> [WHAT IS BEING ASKED] In the entries that follow, how many lines include "OperatorTok"? Give the number and nothing else.

> [THE RECORDS]
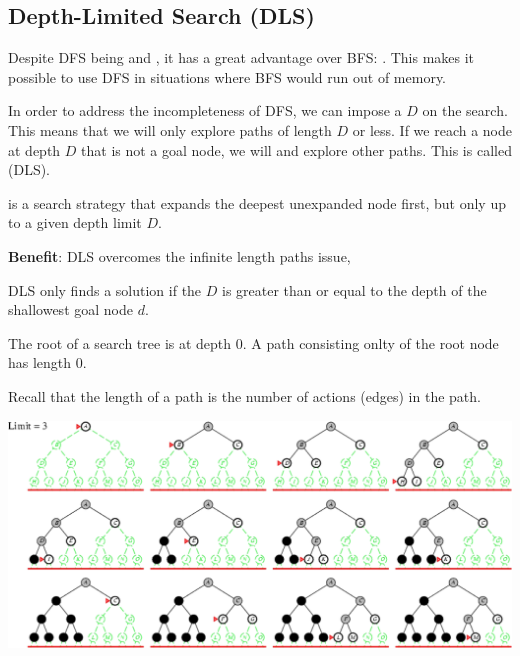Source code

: \subsection{Depth-Limited Search (DLS)}

Despite DFS being  and , it has a great advantage over BFS: . This makes it possible to use DFS in situations where BFS would run out of memory.

In order to address the incompleteness of DFS, we can impose a  $D$ on the search. This means that we will only explore paths of length $D$ or less. If we reach a node at depth $D$ that is not a goal node, we will  and explore other paths. This is called  (DLS).

\begin{definition}\label{def:dls}
     is a search strategy that expands the deepest unexpanded node first, but only up to a given depth limit $D$.
\end{definition}

\begin{listu}
    \item {\color{darkGreen}\textbf{Benefit}:} DLS overcomes the infinite length paths issue,
    \item {} DLS only finds a solution if the  $D$ is greater than or equal to the depth of the shallowest goal node $d$.
\end{listu}

\begin{remark}
    The root of a search tree is at depth 0. A path consisting onlty of the root node has length 0.

    Recall that the length of a path is the number of actions (edges) in the path.
\end{remark}

\begin{center}
    \includegraphics[width=0.67\linewidth]{figures/ids-limit-3.png}
\end{center}

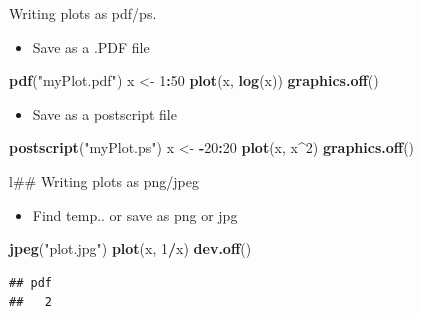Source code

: \documentclass[ignorenonframetext,]{beamer}
\newenvironment{Shaded}{\begin{snugshade}}{\end{snugshade}}
\newcommand{\KeywordTok}[1]{\textcolor[rgb]{0.13,0.29,0.53}{\textbf{#1}}}
\newcommand{\DecValTok}[1]{\textcolor[rgb]{0.00,0.00,0.81}{#1}}
\newcommand{\StringTok}[1]{\textcolor[rgb]{0.31,0.60,0.02}{#1}}
\newcommand{\OperatorTok}[1]{\textcolor[rgb]{0.81,0.36,0.00}{\textbf{#1}}}
\newcommand{\NormalTok}[1]{#1}
\providecommand{\tightlist}{%
  \setlength{\itemsep}{0pt}\setlength{\parskip}{0pt}}
\begin{document}
\begin{frame}[fragile]{Writing plots as pdf/ps.}

\begin{itemize}
\tightlist
\item
  Save as a .PDF file
\end{itemize}

\begin{Shaded}
\begin{Highlighting}[]
\KeywordTok{pdf}\NormalTok{(}\StringTok{"myPlot.pdf"}\NormalTok{)}
\NormalTok{x <-}\StringTok{ }\DecValTok{1}\OperatorTok{:}\DecValTok{50}
\KeywordTok{plot}\NormalTok{(x, }\KeywordTok{log}\NormalTok{(x))}
\KeywordTok{graphics.off}\NormalTok{()}
\end{Highlighting}
\end{Shaded}

\begin{itemize}
\tightlist
\item
  Save as a postscript file
\end{itemize}

\begin{Shaded}
\begin{Highlighting}[]
\KeywordTok{postscript}\NormalTok{(}\StringTok{"myPlot.ps"}\NormalTok{)}
\NormalTok{x <-}\StringTok{ }\OperatorTok{-}\DecValTok{20}\OperatorTok{:}\DecValTok{20}
\KeywordTok{plot}\NormalTok{(x, x}\OperatorTok{^}\DecValTok{2}\NormalTok{)}
\KeywordTok{graphics.off}\NormalTok{()}
\end{Highlighting}
\end{Shaded}

\end{frame}

\begin{frame}[fragile]

l\#\# Writing plots as png/jpeg

\begin{itemize}
\tightlist
\item
  Find temp.. or save as png or jpg
\end{itemize}

\begin{Shaded}
\begin{Highlighting}[]
\KeywordTok{jpeg}\NormalTok{(}\StringTok{"plot.jpg"}\NormalTok{)}
\KeywordTok{plot}\NormalTok{(x, }\DecValTok{1}\OperatorTok{/}\NormalTok{x)}
\KeywordTok{dev.off}\NormalTok{()}
\end{Highlighting}
\end{Shaded}

\begin{verbatim}
## pdf 
##   2
\end{verbatim}

\end{frame}
\end{document}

> [YOUR SOLUTION] 5